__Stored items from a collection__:

┄┄┄┄┄┄┄┄┄┄

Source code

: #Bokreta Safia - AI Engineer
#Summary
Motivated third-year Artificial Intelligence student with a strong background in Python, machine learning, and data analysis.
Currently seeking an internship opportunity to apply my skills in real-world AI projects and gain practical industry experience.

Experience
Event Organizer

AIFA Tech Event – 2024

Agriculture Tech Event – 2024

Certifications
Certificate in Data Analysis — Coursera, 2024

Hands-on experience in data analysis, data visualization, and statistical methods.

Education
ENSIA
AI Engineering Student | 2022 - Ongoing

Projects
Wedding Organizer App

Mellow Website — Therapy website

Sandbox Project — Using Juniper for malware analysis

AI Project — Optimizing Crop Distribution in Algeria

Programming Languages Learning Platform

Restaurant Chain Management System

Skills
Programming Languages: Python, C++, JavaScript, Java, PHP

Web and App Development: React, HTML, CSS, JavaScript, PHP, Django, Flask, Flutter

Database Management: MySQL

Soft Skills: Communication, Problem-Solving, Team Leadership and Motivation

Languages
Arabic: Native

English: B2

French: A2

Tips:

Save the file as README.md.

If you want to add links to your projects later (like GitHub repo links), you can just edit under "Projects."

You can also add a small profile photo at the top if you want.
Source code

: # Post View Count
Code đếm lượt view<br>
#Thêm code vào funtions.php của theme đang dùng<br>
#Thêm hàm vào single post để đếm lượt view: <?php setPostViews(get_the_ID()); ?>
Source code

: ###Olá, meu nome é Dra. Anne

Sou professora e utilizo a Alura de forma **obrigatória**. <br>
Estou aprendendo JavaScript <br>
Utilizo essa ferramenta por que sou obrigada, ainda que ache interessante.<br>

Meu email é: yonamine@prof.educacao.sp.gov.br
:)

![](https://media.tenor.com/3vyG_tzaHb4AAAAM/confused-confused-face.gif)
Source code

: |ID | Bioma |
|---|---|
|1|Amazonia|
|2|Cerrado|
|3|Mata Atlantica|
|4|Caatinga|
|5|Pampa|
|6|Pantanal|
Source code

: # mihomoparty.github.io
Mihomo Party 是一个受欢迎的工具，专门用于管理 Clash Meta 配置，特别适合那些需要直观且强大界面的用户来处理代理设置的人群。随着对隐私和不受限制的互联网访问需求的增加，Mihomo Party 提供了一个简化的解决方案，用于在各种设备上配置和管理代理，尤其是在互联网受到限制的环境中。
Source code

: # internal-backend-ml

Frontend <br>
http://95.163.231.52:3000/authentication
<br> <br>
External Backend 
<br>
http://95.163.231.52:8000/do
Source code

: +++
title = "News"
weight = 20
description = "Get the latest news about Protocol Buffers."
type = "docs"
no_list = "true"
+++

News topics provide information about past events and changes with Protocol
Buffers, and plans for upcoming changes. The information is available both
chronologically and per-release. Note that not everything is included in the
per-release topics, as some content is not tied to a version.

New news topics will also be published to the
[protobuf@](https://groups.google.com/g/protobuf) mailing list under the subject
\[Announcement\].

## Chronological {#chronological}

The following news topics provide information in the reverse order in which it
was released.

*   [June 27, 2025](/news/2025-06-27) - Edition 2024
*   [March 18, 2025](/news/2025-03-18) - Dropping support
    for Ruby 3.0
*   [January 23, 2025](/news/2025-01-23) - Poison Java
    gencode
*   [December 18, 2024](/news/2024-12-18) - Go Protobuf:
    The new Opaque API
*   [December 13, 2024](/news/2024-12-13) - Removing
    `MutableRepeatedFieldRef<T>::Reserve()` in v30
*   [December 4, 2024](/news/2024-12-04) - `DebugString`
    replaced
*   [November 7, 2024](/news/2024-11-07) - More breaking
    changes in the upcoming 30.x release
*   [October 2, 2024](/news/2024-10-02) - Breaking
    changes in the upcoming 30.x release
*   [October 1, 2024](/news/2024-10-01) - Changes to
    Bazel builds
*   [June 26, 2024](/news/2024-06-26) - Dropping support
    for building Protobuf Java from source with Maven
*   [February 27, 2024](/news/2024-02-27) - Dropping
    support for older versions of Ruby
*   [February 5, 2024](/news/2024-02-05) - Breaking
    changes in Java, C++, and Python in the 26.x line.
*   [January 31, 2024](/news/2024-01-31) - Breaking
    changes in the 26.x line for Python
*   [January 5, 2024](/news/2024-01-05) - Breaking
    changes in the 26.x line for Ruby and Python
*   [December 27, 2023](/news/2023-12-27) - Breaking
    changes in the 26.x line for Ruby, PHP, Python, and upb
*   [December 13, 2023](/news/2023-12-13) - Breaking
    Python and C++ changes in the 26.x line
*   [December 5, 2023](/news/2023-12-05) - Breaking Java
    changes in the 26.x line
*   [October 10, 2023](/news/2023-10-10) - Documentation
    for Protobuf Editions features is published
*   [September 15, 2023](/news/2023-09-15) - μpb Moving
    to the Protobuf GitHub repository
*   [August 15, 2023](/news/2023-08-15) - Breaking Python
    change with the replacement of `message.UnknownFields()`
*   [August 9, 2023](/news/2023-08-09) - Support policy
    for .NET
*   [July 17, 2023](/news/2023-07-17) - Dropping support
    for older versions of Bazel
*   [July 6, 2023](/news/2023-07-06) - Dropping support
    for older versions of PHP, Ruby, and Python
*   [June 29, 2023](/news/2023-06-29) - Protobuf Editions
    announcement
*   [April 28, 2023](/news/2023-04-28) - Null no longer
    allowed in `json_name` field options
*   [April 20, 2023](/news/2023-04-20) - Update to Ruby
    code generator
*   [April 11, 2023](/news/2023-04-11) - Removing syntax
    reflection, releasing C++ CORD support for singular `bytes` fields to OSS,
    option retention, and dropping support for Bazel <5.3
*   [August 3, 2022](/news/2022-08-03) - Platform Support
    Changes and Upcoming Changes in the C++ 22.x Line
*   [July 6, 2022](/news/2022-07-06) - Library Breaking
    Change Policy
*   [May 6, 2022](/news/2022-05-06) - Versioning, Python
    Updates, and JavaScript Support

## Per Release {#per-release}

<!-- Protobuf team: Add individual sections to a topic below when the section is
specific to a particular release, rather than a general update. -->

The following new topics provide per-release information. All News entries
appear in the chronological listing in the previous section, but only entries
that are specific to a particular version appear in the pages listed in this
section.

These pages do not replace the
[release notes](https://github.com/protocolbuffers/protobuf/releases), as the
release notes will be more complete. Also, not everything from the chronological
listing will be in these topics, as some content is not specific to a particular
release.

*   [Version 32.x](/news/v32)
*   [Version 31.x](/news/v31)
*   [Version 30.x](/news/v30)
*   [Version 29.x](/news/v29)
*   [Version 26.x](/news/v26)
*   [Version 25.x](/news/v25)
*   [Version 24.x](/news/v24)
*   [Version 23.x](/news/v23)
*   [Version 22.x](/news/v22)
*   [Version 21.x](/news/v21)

┄┄┄┄┄┄┄┄┄┄

__EXERCISE AIM__:
In the entries above, tally the lines containing the word "Organizer" and return only the tally.

__RESULT__:
2